§ **WORK REQUEST**
Below are some records; output exactly the lines from the line with "CLI의 경우 동일한 명령은 다음과 같습니다. </br>" to the line with "도구 간의 다음 홉 유형", both ends kept, and nothing more.

[Saved entries]
----
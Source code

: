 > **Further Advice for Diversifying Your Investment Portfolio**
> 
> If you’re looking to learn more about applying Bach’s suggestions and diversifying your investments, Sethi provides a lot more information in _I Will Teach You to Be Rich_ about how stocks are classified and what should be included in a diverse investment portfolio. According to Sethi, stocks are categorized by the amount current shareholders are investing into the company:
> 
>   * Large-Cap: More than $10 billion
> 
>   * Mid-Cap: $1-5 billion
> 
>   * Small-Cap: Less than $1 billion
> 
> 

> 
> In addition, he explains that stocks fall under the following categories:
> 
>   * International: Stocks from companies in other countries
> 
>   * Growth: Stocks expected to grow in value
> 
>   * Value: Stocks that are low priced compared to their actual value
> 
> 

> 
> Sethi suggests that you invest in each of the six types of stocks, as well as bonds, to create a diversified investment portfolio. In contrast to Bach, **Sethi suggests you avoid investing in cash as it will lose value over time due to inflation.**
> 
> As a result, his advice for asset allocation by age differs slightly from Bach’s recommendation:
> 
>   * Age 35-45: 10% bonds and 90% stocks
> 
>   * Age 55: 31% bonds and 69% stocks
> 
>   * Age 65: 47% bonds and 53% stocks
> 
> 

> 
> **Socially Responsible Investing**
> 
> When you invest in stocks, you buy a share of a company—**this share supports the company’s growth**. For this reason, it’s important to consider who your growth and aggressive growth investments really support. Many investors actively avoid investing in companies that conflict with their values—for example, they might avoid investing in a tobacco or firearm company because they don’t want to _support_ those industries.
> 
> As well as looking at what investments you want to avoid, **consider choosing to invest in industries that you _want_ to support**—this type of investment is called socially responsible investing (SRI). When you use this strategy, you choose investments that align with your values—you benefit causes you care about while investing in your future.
----
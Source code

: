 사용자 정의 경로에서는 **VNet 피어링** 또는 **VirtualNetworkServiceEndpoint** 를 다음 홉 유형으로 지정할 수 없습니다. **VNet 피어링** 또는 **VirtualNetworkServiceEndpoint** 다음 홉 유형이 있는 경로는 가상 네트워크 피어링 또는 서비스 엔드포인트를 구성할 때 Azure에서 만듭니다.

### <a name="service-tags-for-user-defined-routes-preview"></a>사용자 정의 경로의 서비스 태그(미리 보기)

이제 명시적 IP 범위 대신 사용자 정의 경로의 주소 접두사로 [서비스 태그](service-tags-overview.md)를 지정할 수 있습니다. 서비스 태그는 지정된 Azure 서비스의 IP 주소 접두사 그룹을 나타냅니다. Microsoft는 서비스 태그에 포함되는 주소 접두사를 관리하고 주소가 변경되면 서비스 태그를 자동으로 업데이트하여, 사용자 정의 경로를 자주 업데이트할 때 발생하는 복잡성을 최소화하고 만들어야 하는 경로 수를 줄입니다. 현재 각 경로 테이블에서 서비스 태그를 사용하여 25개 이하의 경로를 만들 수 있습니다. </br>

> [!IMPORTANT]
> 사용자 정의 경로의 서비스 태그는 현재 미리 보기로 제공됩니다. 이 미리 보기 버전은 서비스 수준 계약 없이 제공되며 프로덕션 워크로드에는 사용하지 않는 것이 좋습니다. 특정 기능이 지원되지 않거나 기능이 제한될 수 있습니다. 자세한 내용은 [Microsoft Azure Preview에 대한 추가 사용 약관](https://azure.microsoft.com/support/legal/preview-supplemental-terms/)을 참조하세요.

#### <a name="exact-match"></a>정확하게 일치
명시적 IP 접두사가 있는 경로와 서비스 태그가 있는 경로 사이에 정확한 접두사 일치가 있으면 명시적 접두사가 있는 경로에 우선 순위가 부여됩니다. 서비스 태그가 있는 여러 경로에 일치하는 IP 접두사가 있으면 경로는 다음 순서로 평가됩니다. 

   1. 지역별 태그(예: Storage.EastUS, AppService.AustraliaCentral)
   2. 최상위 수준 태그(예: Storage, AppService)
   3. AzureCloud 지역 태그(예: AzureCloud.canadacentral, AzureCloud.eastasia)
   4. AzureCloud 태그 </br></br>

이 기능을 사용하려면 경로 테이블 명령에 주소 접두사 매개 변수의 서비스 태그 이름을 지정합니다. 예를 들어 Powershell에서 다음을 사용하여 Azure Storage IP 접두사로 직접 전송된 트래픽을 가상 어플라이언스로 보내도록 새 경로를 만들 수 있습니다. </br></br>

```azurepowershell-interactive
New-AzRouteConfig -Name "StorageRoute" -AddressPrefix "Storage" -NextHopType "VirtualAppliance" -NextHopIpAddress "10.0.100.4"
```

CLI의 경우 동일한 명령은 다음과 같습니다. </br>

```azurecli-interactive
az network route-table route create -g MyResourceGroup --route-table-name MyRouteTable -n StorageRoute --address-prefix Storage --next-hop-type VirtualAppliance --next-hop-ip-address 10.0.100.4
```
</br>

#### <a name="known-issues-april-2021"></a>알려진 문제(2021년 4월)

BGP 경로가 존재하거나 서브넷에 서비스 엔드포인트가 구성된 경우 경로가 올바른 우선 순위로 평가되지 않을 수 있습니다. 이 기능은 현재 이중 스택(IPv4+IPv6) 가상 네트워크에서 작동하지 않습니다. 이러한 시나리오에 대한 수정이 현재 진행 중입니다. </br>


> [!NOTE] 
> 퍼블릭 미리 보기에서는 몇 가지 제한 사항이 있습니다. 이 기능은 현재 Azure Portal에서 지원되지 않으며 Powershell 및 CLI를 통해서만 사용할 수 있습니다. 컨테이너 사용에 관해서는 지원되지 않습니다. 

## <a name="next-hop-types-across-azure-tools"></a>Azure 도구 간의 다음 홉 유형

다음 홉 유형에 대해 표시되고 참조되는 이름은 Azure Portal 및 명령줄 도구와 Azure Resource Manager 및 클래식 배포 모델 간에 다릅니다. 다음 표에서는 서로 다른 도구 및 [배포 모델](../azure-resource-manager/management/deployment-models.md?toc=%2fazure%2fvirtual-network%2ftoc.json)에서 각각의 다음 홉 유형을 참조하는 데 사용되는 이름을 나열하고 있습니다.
----
§ **ANSWER TO THE EXERCISE**
CLI의 경우 동일한 명령은 다음과 같습니다. </br>

```azurecli-interactive
az network route-table route create -g MyResourceGroup --route-table-name MyRouteTable -n StorageRoute --address-prefix Storage --next-hop-type VirtualAppliance --next-hop-ip-address 10.0.100.4
```
</br>

#### <a name="known-issues-april-2021"></a>알려진 문제(2021년 4월)

BGP 경로가 존재하거나 서브넷에 서비스 엔드포인트가 구성된 경우 경로가 올바른 우선 순위로 평가되지 않을 수 있습니다. 이 기능은 현재 이중 스택(IPv4+IPv6) 가상 네트워크에서 작동하지 않습니다. 이러한 시나리오에 대한 수정이 현재 진행 중입니다. </br>


> [!NOTE] 
> 퍼블릭 미리 보기에서는 몇 가지 제한 사항이 있습니다. 이 기능은 현재 Azure Portal에서 지원되지 않으며 Powershell 및 CLI를 통해서만 사용할 수 있습니다. 컨테이너 사용에 관해서는 지원되지 않습니다. 

## <a name="next-hop-types-across-azure-tools"></a>Azure 도구 간의 다음 홉 유형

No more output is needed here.